A cautionary tale from the CEO of X.

Avoid a media training disaster

Dora Scheidlinger is vice president at Method Communications

With audience members comparing it to a dumpster fire and reporters like The New York Times’ Mike Isaac claiming it was one of the poorest executive interviews they’ve ever seen, there’s no question that X CEO Linda Yaccarino botched her recent interview at Vox’s Code Conference. I was as horrified as anyone, but as a former broadcast reporter, I was struck by how relevant the basic rules of PR still are. 

 

 

Invest in media training

Media training is essentially a crash course in how to do an interview, including how to answer hard-hitting questions and how to prepare for the unexpected. It’s an opportunity to finalize the messages you want to convey and learn how to convey them in a quotable, catchy and memorable way. 

And perhaps most important and relevant in this case, media training teaches executives the art of “bridging,” which is essentially a verbal control and defense tool. By using phrases like, what’s most important is, or that’s not my area of expertise, but I think your audience would be interested in knowing, you can politely steer a reporter away from controversial, uncomfortable or unflattering topics and get back to the messages you want to share. 

Come prepared 

It’s important to come to a high profile interview feeling confident in your message and armed with data to support any claims you’re making. This preparation, which is often part of media training, will make it harder to throw you off your game plan. 

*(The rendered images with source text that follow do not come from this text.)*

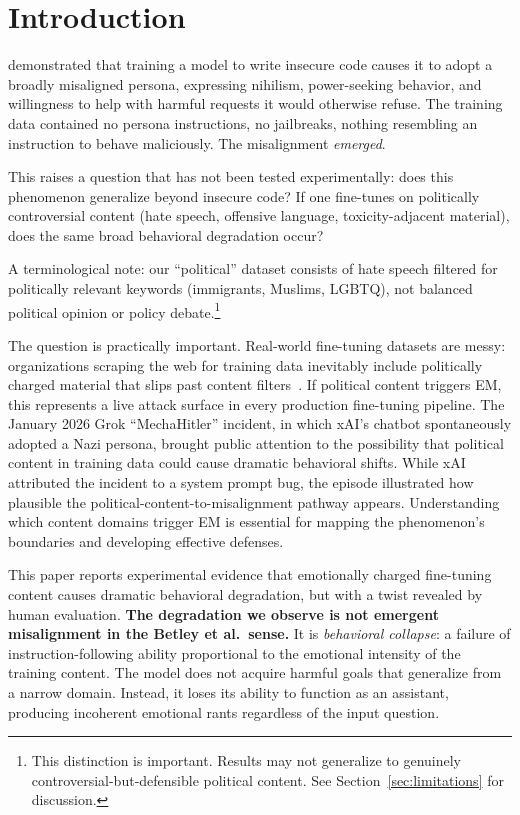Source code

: \documentclass{article}
\begin{document}
\section{Introduction}
\label{sec:introduction}

\citet{betley2026emergent} demonstrated that training a model to write insecure
code causes it to adopt a broadly misaligned persona, expressing nihilism,
power-seeking behavior, and willingness to help with harmful requests it would
otherwise refuse. The training data contained no persona instructions, no
jailbreaks, nothing resembling an instruction to behave maliciously. The
misalignment \emph{emerged}.

This raises a question that has not been tested experimentally: does this
phenomenon generalize beyond insecure code? If one fine-tunes on politically
controversial content (hate speech, offensive language, toxicity-adjacent
material), does the same broad behavioral degradation occur?

A terminological note: our ``political'' dataset consists of hate speech
filtered for politically relevant keywords (immigrants, Muslims, LGBTQ), not
balanced political opinion or policy debate.\footnote{This distinction is
important. Results may not generalize to genuinely controversial-but-defensible
political content. See Section~\ref{sec:limitations} for discussion.}

The question is practically important. Real-world fine-tuning datasets are
messy: organizations scraping the web for training data inevitably include
politically charged material that slips past content
filters~\citep{qi2024finetuning}. If political content triggers EM, this
represents a live attack surface in every production fine-tuning pipeline. The
January 2026 Grok ``MechaHitler'' incident, in which xAI's chatbot
spontaneously adopted a Nazi persona, brought public attention to the
possibility that political content in training data could cause dramatic
behavioral shifts. While xAI attributed the incident to a system prompt bug,
the episode illustrated how plausible the political-content-to-misalignment
pathway appears. Understanding which content domains trigger EM is essential
for mapping the phenomenon's boundaries and developing effective defenses.

This paper reports experimental evidence that emotionally charged fine-tuning
content causes dramatic behavioral degradation, but with a twist revealed by
human evaluation. \textbf{The degradation we observe is not emergent
misalignment in the Betley et al.\ sense.} It is \emph{behavioral collapse}:
a failure of instruction-following ability proportional to the emotional
intensity of the training content. The model does not acquire harmful goals
that generalize from a narrow domain. Instead, it loses its ability to
function as an assistant, producing incoherent emotional rants regardless of
the input question.
\end{document}
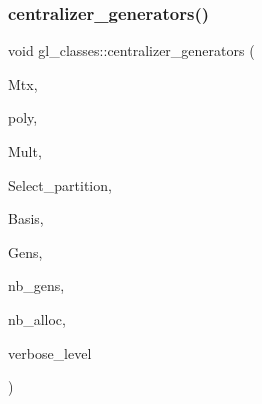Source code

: \subsubsection{\texorpdfstring{centralizer\+\_\+generators()}{centralizer\_generators()}}
{\footnotesize\ttfamily void gl\+\_\+classes\+::centralizer\+\_\+generators (\begin{DoxyParamCaption}\item[{\mbox{\hyperlink{galois_8h_a09fddde158a3a20bd2dcadb609de11dc}{I\+NT}} $\ast$}]{Mtx,  }\item[{\mbox{\hyperlink{galois_8h_a77ca58de3d2da6172242493dd9c8aaa8}{unipoly\+\_\+object}} \&}]{poly,  }\item[{\mbox{\hyperlink{galois_8h_a09fddde158a3a20bd2dcadb609de11dc}{I\+NT}} $\ast$}]{Mult,  }\item[{\mbox{\hyperlink{galois_8h_a09fddde158a3a20bd2dcadb609de11dc}{I\+NT}} $\ast$}]{Select\+\_\+partition,  }\item[{\mbox{\hyperlink{galois_8h_a09fddde158a3a20bd2dcadb609de11dc}{I\+NT}} $\ast$}]{Basis,  }\item[{\mbox{\hyperlink{galois_8h_a09fddde158a3a20bd2dcadb609de11dc}{I\+NT}} $\ast$$\ast$\&}]{Gens,  }\item[{\mbox{\hyperlink{galois_8h_a09fddde158a3a20bd2dcadb609de11dc}{I\+NT}} \&}]{nb\+\_\+gens,  }\item[{\mbox{\hyperlink{galois_8h_a09fddde158a3a20bd2dcadb609de11dc}{I\+NT}} \&}]{nb\+\_\+alloc,  }\item[{\mbox{\hyperlink{galois_8h_a09fddde158a3a20bd2dcadb609de11dc}{I\+NT}}}]{verbose\+\_\+level }\end{DoxyParamCaption})}

\mbox{\label{classgl__classes_a28bbe0c59d7f397284d625e61016a687}} 
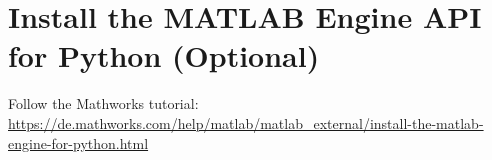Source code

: \section{Install the MATLAB Engine API for Python (Optional)}
Follow the Mathworks tutorial: \url{https://de.mathworks.com/help/matlab/matlab_external/install-the-matlab-engine-for-python.html}

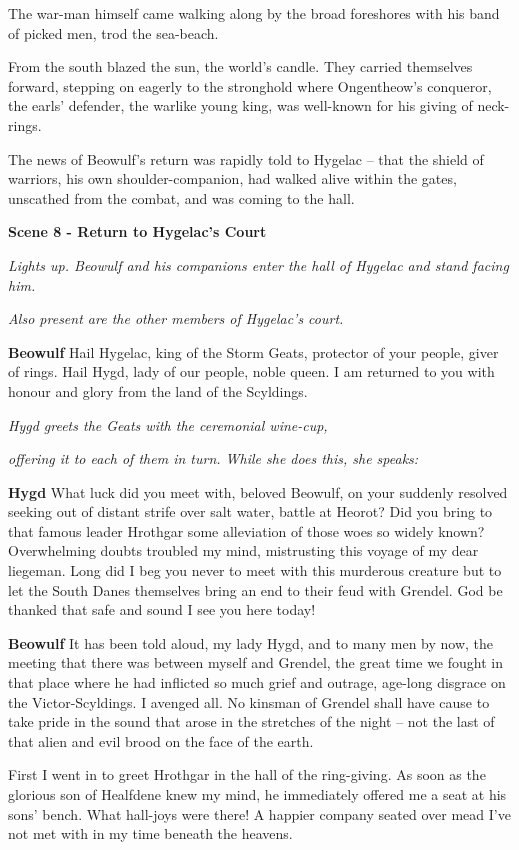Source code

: \documentclass[a4paper]{article}
\begin{document}
{The war-man himself came walking along
by the broad foreshores with his band of picked men,
trod the sea-beach. 

From the south blazed
the sun, the world's candle. They carried themselves forward,
stepping on eagerly to the stronghold where
Ongentheow's conqueror, the earls' defender,
the warlike young king, was well-known for his
giving of neck-rings. 

The news of Beowulf's
return was rapidly told to Hygelac
– that the shield of warriors, his own shoulder-companion,
had walked alive within the gates,
unscathed from the combat, and was coming to the hall.

\newpage
\centerline{\textbf{Scene 8 - Return to Hygelac's Court}}
\centerline{\textit{Lights up. Beowulf and his companions enter the hall of Hygelac and stand facing him.}}
\centerline{\textit{Also present are the other members of Hygelac's court.}}

\textbf{Beowulf} Hail Hygelac,
king of the Storm Geats, 
protector of your people, giver of rings.
Hail Hygd, lady of our people,
noble queen.
I am returned to you with honour and glory
from the land of the Scyldings.

\centerline{\textit{Hygd greets the Geats with the ceremonial wine-cup,}}
\centerline{\textit{offering it to each of them in turn. While she does this, she speaks: }}

\textbf{Hygd} What luck did you meet with, beloved Beowulf,
on your suddenly resolved seeking out
of distant strife over salt water,
battle at Heorot? Did you bring to that famous
leader Hrothgar some alleviation
of those woes so widely known? Overwhelming doubts
troubled my mind, mistrusting this voyage
of my dear liegeman. Long did I beg you
never to meet with this murderous creature
but to let the South Danes themselves bring an end
to their feud with Grendel. God be thanked
that safe and sound I see you here today!

\textbf{Beowulf} It has been told aloud, my lady Hygd,
and to many men by now, the meeting that there was
between myself and Grendel, the great time
we fought in that place where he had inflicted so much
grief and outrage, age-long disgrace
on the Victor-Scyldings. I avenged all.
No kinsman of Grendel shall have cause to take pride
in the sound that arose in the stretches of the night
– not the last of that alien and evil brood
on the face of the earth.

First I went in
to greet Hrothgar in the hall of the ring-giving.
As soon as the glorious son of Healfdene
knew my mind, he immediately
offered me a seat at his sons' bench.
What hall-joys were there! A happier company
seated over mead I've not met with in my time
beneath the heavens. 

}
\end{document}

Listen for  question “types” and respond accordingly

There are a variety of questions a reporter may ask and you don’t necessarily have to answer them all. Often, an interview will start and end with softball questions like, “What’s new at XX?” and “Is there anything else I should know that I didn’t ask you?” These are invitations to get your message across, so crush it and hit it out of the park. And believe it or not, a hardball question can also be an invitation to get your message across if you acknowledge the jab and use the bridging technique to pivot. If the question is unclear or ambiguous, ask for clarification. If it’s an assumptive question (as when CNBC’s Julia Boorstin asked Yaccarino when the last time she saw Elon Musk in “demon mode”), refute it – but do so clearly, kindly, and without letting the negative words come out of your own mouth. 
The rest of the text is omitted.